Task directions:
Drop every picture, then transcribe the remaining data exactly.

Records from a dataset
::::

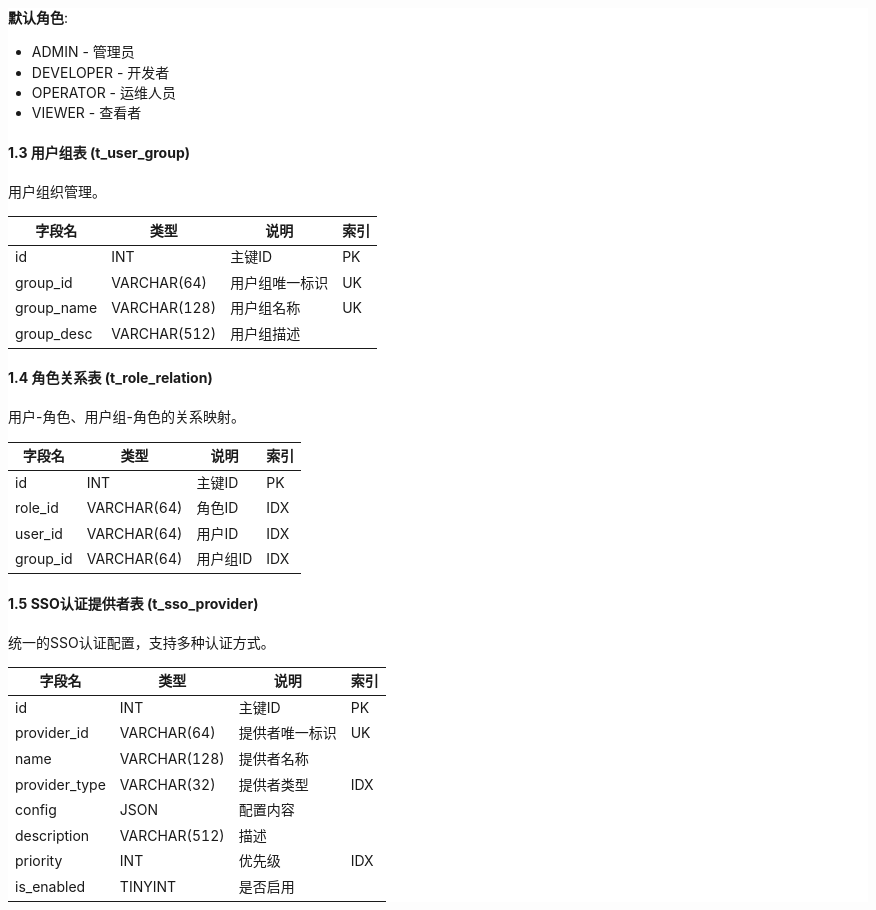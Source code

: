 **默认角色**:
- ADMIN - 管理员
- DEVELOPER - 开发者
- OPERATOR - 运维人员
- VIEWER - 查看者

#### 1.3 用户组表 (t_user_group)

用户组织管理。

| 字段名 | 类型 | 说明 | 索引 |
|--------|------|------|------|
| id | INT | 主键ID | PK |
| group_id | VARCHAR(64) | 用户组唯一标识 | UK |
| group_name | VARCHAR(128) | 用户组名称 | UK |
| group_desc | VARCHAR(512) | 用户组描述 | |

#### 1.4 角色关系表 (t_role_relation)

用户-角色、用户组-角色的关系映射。

| 字段名 | 类型 | 说明 | 索引 |
|--------|------|------|------|
| id | INT | 主键ID | PK |
| role_id | VARCHAR(64) | 角色ID | IDX |
| user_id | VARCHAR(64) | 用户ID | IDX |
| group_id | VARCHAR(64) | 用户组ID | IDX |

#### 1.5 SSO认证提供者表 (t_sso_provider)

统一的SSO认证配置，支持多种认证方式。

| 字段名 | 类型 | 说明 | 索引 |
|--------|------|------|------|
| id | INT | 主键ID | PK |
| provider_id | VARCHAR(64) | 提供者唯一标识 | UK |
| name | VARCHAR(128) | 提供者名称 | |
| provider_type | VARCHAR(32) | 提供者类型 | IDX |
| config | JSON | 配置内容 | |
| description | VARCHAR(512) | 描述 | |
| priority | INT | 优先级 | IDX |
| is_enabled | TINYINT | 是否启用 | |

::::

Response area:
Source code

: **默认角色**:
- ADMIN - 管理员
- DEVELOPER - 开发者
- OPERATOR - 运维人员
- VIEWER - 查看者

#### 1.3 用户组表 (t_user_group)

用户组织管理。

| 字段名 | 类型 | 说明 | 索引 |
|--------|------|------|------|
| id | INT | 主键ID | PK |
| group_id | VARCHAR(64) | 用户组唯一标识 | UK |
| group_name | VARCHAR(128) | 用户组名称 | UK |
| group_desc | VARCHAR(512) | 用户组描述 | |

#### 1.4 角色关系表 (t_role_relation)

用户-角色、用户组-角色的关系映射。

| 字段名 | 类型 | 说明 | 索引 |
|--------|------|------|------|
| id | INT | 主键ID | PK |
| role_id | VARCHAR(64) | 角色ID | IDX |
| user_id | VARCHAR(64) | 用户ID | IDX |
| group_id | VARCHAR(64) | 用户组ID | IDX |

#### 1.5 SSO认证提供者表 (t_sso_provider)

统一的SSO认证配置，支持多种认证方式。

| 字段名 | 类型 | 说明 | 索引 |
|--------|------|------|------|
| id | INT | 主键ID | PK |
| provider_id | VARCHAR(64) | 提供者唯一标识 | UK |
| name | VARCHAR(128) | 提供者名称 | |
| provider_type | VARCHAR(32) | 提供者类型 | IDX |
| config | JSON | 配置内容 | |
| description | VARCHAR(512) | 描述 | |
| priority | INT | 优先级 | IDX |
| is_enabled | TINYINT | 是否启用 | |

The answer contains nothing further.